The expression for electric field intensity at a point which is outside a uniformly charged thin plane sheet is (d is the distance of point from plane sheet)
A. independent of $d$ $C{{m}^{-2}}$
B. directly proportional to $\sqrt{d}$
C. directly proportional to $d$
D. directly proportional to $\dfrac{1}{\sqrt{d}}$

Answer 1

Solution

Here we have to draw a cylindrical Gaussian surface.
The electric field intensity at a point is given by the formula,
$E=\dfrac{\sigma }{{{\varepsilon }_{0}}}$
Where $E$ be the electric field vector, $\sigma$ is the electric charge density of the plane sheet and ${{\varepsilon }_{0}}$ is the specific inductive capacity or the relative permittivity of the thin plane sheet. And then find the relation between the terms.
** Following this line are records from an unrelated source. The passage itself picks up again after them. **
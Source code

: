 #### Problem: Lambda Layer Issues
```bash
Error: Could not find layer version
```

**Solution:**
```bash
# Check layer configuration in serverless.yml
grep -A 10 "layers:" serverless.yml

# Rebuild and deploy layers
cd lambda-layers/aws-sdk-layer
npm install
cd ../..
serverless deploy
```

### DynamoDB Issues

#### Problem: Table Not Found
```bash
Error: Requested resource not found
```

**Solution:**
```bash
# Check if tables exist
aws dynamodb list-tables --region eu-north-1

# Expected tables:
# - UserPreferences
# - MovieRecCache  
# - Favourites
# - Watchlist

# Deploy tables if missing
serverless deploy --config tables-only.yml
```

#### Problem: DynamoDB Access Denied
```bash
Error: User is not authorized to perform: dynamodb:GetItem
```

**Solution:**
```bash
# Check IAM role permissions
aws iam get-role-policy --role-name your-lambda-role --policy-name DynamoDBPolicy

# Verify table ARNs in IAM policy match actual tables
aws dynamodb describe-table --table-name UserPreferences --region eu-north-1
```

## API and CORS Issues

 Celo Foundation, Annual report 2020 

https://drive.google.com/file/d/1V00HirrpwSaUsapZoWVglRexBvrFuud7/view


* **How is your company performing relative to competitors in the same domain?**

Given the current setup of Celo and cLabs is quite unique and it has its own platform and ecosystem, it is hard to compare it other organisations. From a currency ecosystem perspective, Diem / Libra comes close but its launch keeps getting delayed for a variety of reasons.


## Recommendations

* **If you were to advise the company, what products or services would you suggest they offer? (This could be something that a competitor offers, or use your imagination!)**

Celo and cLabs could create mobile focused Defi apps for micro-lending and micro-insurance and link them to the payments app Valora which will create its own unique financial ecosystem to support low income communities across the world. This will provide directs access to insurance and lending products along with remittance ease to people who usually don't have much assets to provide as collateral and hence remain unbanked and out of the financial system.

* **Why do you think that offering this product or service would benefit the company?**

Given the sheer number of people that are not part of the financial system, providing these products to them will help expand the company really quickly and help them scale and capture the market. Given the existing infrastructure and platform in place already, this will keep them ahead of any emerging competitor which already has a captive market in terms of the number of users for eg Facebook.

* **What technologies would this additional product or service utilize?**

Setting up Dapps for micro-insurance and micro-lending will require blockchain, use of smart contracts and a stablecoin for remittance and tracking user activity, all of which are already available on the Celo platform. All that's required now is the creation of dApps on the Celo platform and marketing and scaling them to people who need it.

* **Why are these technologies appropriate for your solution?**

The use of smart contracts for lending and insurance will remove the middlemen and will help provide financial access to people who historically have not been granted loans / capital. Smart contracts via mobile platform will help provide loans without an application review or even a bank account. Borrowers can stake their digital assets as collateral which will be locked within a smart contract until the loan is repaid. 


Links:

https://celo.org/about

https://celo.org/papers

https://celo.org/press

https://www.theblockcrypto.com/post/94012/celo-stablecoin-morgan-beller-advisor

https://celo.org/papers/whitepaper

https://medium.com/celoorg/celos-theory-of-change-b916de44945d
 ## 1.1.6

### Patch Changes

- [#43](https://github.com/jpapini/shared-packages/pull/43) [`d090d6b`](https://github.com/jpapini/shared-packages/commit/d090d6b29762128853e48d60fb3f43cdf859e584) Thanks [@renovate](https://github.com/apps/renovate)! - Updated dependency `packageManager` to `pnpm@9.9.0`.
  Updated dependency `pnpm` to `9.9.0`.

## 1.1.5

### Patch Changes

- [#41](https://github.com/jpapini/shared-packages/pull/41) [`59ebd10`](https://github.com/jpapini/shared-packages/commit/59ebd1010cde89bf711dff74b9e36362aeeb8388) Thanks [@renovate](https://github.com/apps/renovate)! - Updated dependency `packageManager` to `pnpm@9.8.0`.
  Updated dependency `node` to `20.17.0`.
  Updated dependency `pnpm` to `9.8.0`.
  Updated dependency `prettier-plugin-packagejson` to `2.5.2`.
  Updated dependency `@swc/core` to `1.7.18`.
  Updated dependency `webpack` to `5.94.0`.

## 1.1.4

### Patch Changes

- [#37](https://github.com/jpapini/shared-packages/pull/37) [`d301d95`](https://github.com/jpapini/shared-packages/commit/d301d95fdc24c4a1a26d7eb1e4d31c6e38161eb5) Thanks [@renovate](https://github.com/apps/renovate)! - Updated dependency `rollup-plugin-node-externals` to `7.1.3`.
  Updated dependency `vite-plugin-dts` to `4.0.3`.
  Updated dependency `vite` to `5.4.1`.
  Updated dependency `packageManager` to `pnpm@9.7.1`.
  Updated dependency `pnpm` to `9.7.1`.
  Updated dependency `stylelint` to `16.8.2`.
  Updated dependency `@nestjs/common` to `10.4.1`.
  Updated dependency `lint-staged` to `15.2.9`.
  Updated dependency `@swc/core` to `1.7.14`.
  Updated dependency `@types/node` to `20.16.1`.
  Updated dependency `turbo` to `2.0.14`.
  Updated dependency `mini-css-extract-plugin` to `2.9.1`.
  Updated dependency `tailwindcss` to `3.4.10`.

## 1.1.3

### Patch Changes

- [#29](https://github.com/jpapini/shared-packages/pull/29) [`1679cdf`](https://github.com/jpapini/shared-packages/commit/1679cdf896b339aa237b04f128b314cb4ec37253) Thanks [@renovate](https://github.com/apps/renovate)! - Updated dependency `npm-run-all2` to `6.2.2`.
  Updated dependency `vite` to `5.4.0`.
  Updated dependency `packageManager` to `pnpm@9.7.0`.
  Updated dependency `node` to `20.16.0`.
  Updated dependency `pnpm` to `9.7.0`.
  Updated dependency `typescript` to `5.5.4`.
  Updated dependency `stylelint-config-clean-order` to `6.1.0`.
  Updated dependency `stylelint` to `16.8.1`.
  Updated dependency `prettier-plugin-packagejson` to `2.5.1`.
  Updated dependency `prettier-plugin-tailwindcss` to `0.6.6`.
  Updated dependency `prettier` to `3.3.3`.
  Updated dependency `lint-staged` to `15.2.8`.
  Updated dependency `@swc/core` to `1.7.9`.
Complete step-by-step answer:
First of all let us take a look at what actually the electric field intensity means. The electric field Intensity at a point is given as the force felt by a unit positive charge kept at a particular point. Electric Field Intensity is basically a vector quantity. It is denoted by $E$ . It can be written in a formula like,
$E=\dfrac{F}{q}$
For an infinite sheet of charge, the electric field is found to be perpendicular to the surface. Because of this, only the ends of a cylindrical Gaussian surface will be contributing to the electric flux.
Here in this question, it is mentioned that the sheet is plane uniformly charged. Therefore the electric field is given by the equation,
$E=\dfrac{\sigma }{{{\varepsilon }_{0}}}$
By looking at this equation we are able to find that the electric field intensity is not having any sort of connection with the distance of the point from the plain sheet. Therefore the correct answer is option A.

So, the correct answer is “Option A”.

Note: Surface charge density denoted as $\sigma$ , calculated in coulombs per square meter, $C{{m}^{-2}}$ is an amount of charge per unit area at any point on a surface charge distribution, in the case of a two dimensional surface. Since electric charge will be either positive or negative, charge density can be expressed as either positive or negative values.